- [Directions for this task] When the line containing "Python on PC" is found in the data below, copy it and each line after it through the line containing "- The python script", exactly and with no others.

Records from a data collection

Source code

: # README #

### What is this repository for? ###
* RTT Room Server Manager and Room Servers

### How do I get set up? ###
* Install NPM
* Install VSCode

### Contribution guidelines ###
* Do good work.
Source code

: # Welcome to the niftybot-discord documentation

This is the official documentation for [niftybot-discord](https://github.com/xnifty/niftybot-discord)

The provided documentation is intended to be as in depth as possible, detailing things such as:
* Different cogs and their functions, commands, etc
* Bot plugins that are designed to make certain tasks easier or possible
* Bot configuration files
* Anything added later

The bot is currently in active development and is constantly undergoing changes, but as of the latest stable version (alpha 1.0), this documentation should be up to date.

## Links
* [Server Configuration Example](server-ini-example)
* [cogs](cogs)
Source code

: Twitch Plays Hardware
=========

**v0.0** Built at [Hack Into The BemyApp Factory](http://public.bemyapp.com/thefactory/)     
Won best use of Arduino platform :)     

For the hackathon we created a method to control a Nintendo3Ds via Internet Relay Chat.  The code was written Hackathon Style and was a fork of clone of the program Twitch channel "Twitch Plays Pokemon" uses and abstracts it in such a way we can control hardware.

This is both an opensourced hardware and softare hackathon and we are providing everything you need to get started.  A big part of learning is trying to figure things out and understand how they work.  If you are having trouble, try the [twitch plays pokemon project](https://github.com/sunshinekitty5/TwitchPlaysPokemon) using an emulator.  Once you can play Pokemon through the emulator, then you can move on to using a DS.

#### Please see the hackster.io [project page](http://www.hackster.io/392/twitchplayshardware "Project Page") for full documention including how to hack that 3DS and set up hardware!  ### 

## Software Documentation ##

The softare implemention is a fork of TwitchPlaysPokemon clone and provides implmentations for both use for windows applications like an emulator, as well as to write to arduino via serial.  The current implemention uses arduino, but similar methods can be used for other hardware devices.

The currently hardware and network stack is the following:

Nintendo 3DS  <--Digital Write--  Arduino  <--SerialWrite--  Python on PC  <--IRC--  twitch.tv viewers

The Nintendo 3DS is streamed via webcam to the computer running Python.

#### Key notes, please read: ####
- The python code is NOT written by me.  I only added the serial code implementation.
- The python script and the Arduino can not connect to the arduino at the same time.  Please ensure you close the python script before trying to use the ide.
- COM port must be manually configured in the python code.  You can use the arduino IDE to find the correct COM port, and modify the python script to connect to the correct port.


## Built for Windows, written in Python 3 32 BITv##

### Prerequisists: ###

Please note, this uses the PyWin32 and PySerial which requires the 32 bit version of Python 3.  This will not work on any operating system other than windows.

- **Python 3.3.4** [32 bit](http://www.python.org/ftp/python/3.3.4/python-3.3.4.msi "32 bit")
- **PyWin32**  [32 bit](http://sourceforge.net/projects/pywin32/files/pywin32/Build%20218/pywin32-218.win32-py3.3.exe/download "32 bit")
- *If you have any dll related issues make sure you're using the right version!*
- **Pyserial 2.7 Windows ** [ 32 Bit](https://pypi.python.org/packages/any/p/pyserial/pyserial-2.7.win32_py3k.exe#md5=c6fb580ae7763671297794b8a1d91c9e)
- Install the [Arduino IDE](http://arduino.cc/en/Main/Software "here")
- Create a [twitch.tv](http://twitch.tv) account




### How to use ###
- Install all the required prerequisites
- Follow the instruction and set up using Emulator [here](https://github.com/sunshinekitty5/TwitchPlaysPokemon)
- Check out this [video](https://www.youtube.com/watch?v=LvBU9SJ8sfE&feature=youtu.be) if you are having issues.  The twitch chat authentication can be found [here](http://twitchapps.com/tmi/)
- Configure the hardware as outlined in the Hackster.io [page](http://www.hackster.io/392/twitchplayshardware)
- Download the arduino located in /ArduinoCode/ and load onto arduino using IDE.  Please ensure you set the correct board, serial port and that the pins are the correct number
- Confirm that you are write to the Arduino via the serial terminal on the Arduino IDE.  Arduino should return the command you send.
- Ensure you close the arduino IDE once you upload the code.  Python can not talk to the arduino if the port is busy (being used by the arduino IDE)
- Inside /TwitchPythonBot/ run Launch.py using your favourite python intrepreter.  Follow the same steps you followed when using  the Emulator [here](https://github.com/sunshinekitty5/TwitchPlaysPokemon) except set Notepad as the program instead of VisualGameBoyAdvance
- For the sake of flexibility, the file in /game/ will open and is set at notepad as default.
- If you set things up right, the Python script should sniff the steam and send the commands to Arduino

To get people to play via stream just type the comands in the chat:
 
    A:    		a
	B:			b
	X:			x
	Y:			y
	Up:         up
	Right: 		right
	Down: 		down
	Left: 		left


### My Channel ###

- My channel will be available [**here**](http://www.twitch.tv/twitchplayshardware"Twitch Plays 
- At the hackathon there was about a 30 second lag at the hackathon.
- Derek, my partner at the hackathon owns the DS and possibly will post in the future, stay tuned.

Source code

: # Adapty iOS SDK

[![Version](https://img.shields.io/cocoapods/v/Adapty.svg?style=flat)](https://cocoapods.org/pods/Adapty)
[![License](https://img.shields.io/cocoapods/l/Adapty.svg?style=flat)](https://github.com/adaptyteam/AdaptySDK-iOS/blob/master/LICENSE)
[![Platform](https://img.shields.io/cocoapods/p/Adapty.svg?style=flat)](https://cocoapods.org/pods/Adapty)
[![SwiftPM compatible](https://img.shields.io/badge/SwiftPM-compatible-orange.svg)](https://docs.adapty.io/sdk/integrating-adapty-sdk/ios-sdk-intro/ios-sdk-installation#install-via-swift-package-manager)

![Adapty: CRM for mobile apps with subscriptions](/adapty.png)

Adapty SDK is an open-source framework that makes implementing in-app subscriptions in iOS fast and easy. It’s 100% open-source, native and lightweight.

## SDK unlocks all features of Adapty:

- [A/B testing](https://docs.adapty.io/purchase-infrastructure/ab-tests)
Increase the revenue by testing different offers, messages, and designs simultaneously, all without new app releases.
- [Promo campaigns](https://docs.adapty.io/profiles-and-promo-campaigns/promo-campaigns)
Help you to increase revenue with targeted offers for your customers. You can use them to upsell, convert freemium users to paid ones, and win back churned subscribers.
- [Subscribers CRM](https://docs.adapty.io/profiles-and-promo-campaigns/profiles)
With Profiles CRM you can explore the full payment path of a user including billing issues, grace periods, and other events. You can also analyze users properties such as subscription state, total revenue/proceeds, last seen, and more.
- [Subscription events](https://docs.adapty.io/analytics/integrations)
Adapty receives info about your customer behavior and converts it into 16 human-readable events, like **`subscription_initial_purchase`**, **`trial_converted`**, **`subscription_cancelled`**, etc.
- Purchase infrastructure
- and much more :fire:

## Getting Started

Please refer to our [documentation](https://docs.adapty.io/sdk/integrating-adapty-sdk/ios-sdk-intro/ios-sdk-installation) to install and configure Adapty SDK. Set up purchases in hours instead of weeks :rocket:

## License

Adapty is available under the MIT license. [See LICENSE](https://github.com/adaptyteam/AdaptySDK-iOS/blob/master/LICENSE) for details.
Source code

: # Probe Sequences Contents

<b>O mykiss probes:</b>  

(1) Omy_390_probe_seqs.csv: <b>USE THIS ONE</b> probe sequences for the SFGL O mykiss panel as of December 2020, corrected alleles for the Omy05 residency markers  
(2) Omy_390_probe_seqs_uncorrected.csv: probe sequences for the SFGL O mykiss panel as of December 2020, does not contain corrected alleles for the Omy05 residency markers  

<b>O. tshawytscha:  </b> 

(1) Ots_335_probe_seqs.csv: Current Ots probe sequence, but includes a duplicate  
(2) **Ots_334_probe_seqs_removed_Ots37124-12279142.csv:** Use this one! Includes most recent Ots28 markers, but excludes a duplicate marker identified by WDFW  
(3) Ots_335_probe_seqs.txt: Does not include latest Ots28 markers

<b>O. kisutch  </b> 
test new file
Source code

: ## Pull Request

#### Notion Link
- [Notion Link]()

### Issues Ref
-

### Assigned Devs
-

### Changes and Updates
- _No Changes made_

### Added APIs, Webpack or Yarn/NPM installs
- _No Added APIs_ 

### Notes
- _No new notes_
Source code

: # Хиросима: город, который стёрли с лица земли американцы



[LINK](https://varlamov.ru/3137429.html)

- [Result]
Nintendo 3DS  <--Digital Write--  Arduino  <--SerialWrite--  Python on PC  <--IRC--  twitch.tv viewers

The Nintendo 3DS is streamed via webcam to the computer running Python.

#### Key notes, please read: ####
- The python code is NOT written by me.  I only added the serial code implementation.
- The python script and the Arduino can not connect to the arduino at the same time.  Please ensure you close the python script before trying to use the ide.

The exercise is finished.